Work instruction: Could you reproduce all of the entries below without a single change?

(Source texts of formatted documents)
════
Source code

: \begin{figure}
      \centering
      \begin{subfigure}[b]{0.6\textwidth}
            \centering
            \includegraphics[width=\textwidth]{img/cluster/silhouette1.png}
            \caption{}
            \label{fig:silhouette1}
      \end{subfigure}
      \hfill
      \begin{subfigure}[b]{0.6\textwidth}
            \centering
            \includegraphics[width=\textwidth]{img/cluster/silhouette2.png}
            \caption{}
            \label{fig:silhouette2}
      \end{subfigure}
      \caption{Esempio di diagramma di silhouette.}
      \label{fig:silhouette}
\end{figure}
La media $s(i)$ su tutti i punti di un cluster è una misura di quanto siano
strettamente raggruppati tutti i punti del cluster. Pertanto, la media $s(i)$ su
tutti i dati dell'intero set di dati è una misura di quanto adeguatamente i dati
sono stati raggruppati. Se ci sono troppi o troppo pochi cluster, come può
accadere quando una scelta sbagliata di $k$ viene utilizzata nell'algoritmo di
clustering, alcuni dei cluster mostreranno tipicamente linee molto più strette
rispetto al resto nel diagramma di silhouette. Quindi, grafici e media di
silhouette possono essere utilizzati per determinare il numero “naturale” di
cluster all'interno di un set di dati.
════
Solution for this problem:
Source code

: \begin{figure}
      \centering
      \begin{subfigure}[b]{0.6\textwidth}
            \centering
            \includegraphics[width=\textwidth]{img/cluster/silhouette1.png}
            \caption{}
            \label{fig:silhouette1}
      \end{subfigure}
      \hfill
      \begin{subfigure}[b]{0.6\textwidth}
            \centering
            \includegraphics[width=\textwidth]{img/cluster/silhouette2.png}
            \caption{}
            \label{fig:silhouette2}
      \end{subfigure}
      \caption{Esempio di diagramma di silhouette.}
      \label{fig:silhouette}
\end{figure}
La media $s(i)$ su tutti i punti di un cluster è una misura di quanto siano
strettamente raggruppati tutti i punti del cluster. Pertanto, la media $s(i)$ su
tutti i dati dell'intero set di dati è una misura di quanto adeguatamente i dati
sono stati raggruppati. Se ci sono troppi o troppo pochi cluster, come può
accadere quando una scelta sbagliata di $k$ viene utilizzata nell'algoritmo di
clustering, alcuni dei cluster mostreranno tipicamente linee molto più strette
rispetto al resto nel diagramma di silhouette. Quindi, grafici e media di
silhouette possono essere utilizzati per determinare il numero “naturale” di
cluster all'interno di un set di dati.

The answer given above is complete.